I’ve been there. I went to a great college — Penn State — enjoyed my time there and did my best. After graduation, I moved to Harrisburg, Pennsylvania to pursue my career. I landed — what I thought — was a great job and couldn’t wait to get started. This was the type of position that would look great on a résumé and would really help me move forward in life. Then, reality hit.

A few months into the job I realized that I was “just getting by.” I was punching the time clock and doing what was required of me, but I was starting to feel limited in my position, hampered by my cubicle. I needed something new. I chose a better opportunity and path in marketing and started a side gig as a freelance writer. I found my passion in these areas, starting a blog — Punched Clocks — to share my advice with others who are navigating the work world while trying to achieve happiness and success in life and in their careers.
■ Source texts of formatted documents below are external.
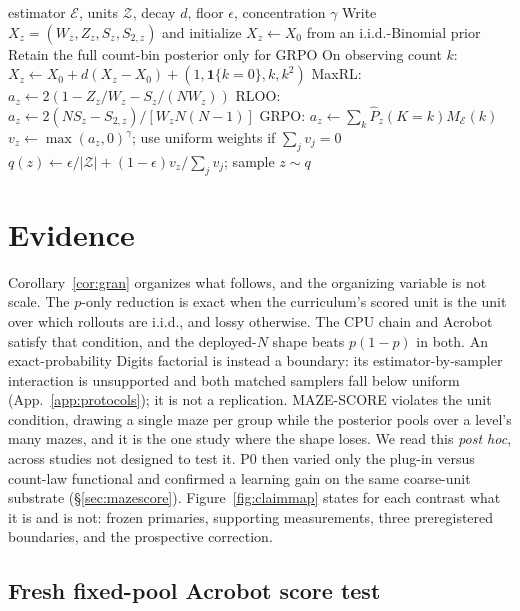 \begin{algorithm}[t]
\caption{Count-law curriculum step (fixed group size $N$)}
\label{alg:countlaw}
\begin{algorithmic}[1]
\REQUIRE estimator $\mathcal E$, units $\mathcal Z$, decay $d$, floor $\epsilon$, concentration $\gamma$
\STATE Write $X_z=(W_z,Z_z,S_z,S_{2,z})$ and initialize $X_z\leftarrow X_0$ from an i.i.d.-Binomial prior
\STATE Retain the full count-bin posterior only for GRPO
\STATE On observing count $k$: $X_z\leftarrow X_0+d(X_z-X_0)+(1,\mathbf1\{k=0\},k,k^2)$
\STATE MaxRL: $a_z\leftarrow2(1-Z_z/W_z-S_z/(NW_z))$
\STATE RLOO: $a_z\leftarrow2(NS_z-S_{2,z})/[W_zN(N-1)]$
\STATE GRPO: $a_z\leftarrow\sum_k\widehat P_z(K=k)M_{\mathcal E}(k)$
\STATE $v_z\leftarrow\max(a_z,0)^\gamma$; use uniform weights if $\sum_jv_j=0$
\STATE $q(z)\leftarrow\epsilon/|\mathcal Z|+(1-\epsilon)v_z/\sum_jv_j$; sample $z\sim q$
\end{algorithmic}
\end{algorithm}

\section{Evidence}
\label{sec:evidence}

Corollary~\ref{cor:gran} organizes what follows, and the organizing variable
is not scale. The $p$-only reduction is exact when the curriculum's scored unit
is the unit over which rollouts are i.i.d., and lossy otherwise. The CPU chain
and Acrobot satisfy that condition, and the deployed-$N$ shape beats $p(1-p)$
in both. An exact-probability Digits factorial is instead a boundary: its
estimator-by-sampler interaction is unsupported and both matched samplers fall
below uniform (App.~\ref{app:protocols}); it is not a replication. MAZE-SCORE
violates the unit condition, drawing a single maze per group
while the posterior pools over a level's many mazes, and it is the one study
where the shape loses. We read this \emph{post hoc}, across studies not
designed to test it. P0 then varied only the plug-in versus count-law
functional and confirmed a learning gain on the same coarse-unit substrate
(\S\ref{sec:mazescore}). Figure~\ref{fig:claimmap} states for each contrast
what it is and is not: frozen primaries, supporting measurements, three
preregistered boundaries, and the prospective correction.



\subsection{Fresh fixed-pool Acrobot score test}
\label{sec:acrobot}

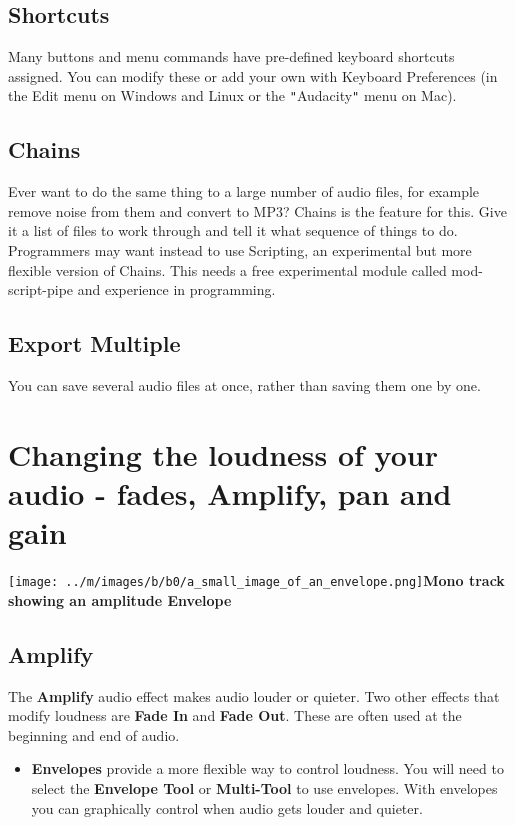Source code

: \documentclass[twocolumn]{book}
\begin{document}
\subsection{Shortcuts}


Many buttons and menu commands have pre-defined keyboard shortcuts assigned.  You can modify these or add your own with Keyboard Preferences (in the Edit menu on Windows and Linux or the \texttt{{}"{}}Audacity\texttt{{}"{}} menu on Mac). 

\subsection{Chains}


Ever want to do the same thing to a large number of audio files, for example remove noise from them and convert to MP3?  Chains is the feature for this. Give it a list of files to work through and tell it what sequence of things to do. Programmers may want instead to use Scripting, an experimental but more flexible version of Chains. This needs a free experimental module called mod-script-pipe and experience in programming.

\subsection{Export Multiple}


You can save several audio files at once, rather than saving them one by one.



\section{Changing the loudness of your audio - fades, Amplify, pan and gain}

\texttt{[image: ../m/images/b/b0/a\_small\_image\_of\_an\_envelope.png]}\textbf{Mono track showing an amplitude Envelope}

\subsection{Amplify}


The \textbf{Amplify} audio effect makes audio louder or quieter.  Two other effects that modify loudness are \textbf{Fade In} and \textbf{Fade Out}.  These are often used at the beginning and end of audio. 
\begin{itemize}
\item  \textbf{Envelopes} provide a more flexible way to control loudness.  You will need to select the \textbf{Envelope Tool} or \textbf{Multi-Tool} to use envelopes.  With envelopes you can graphically control when audio gets louder and quieter.
\end{itemize}
\end{document}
For me, finding career meaning meant switching jobs and taking control of my career. For you, it might be a different avenue. Try one of the 10 ways to find career meaning where you wouldn’t think to look if you’re feeling stuck in the same rut I was:

Do you want do work you truly care about? You have to start by building a resume that draws people to you.  Click here to check out the Unlock Your Career Happiness guide. You’ll find out the 7 most important steps to doing work you love.

1. Practice Gratefulness

Here’s the thing. Even if your job isn’t what you hoped, or if you’re struggling to find meaning, there’s still a silver lining: You have a job. 8.3 million Americans are currently unemployed and actively searching for work. 2.1 million of these individuals have been searching for over 27 weeks — that’s almost 7 months. Sometimes, finding meaning is as simple as examining the world around you and being grateful for what you have. It might not be ideal. It might not be what you’re looking for long term, but it’s paying the bills. Remind yourself of this next time you’re ready to turn in your notice on a whim.

2. Identify the Real Problem

What’s driving your perceived lack of meaning? If you cannot identify this issue, you’ll likely to fall into the same rut regardless of what career or position you find yourself in. So many times we hear — and maybe say — “I’m not happy at work,” or “I have no purpose in my job,” but what’s underneath that discontent?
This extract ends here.